**RECORDS PROVIDED**

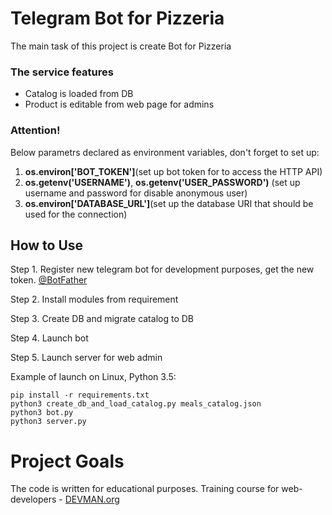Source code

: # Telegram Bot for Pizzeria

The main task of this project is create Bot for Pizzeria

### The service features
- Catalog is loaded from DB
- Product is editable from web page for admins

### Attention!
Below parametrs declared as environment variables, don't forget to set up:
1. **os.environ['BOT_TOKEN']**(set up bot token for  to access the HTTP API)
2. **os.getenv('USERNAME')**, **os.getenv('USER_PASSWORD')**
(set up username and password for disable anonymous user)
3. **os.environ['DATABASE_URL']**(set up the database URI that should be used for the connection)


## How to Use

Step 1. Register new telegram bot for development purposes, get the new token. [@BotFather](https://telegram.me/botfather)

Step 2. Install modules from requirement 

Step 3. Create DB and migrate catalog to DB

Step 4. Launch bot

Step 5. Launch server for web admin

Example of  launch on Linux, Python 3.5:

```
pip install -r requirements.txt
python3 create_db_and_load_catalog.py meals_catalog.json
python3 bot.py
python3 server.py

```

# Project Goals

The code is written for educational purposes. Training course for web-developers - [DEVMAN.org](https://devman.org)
---
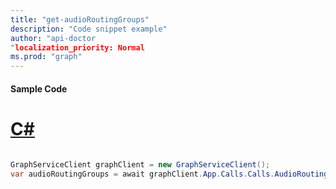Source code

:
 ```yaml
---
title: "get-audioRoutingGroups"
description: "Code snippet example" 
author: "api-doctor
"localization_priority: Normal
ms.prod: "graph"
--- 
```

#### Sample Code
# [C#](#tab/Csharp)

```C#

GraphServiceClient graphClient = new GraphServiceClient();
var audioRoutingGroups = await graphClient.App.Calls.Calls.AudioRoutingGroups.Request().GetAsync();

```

**AIM OF THE TASK**
In the entries above, copy each line that contains the string "Pizzeria".

**OUTPUT**
: # Telegram Bot for Pizzeria
The main task of this project is create Bot for Pizzeria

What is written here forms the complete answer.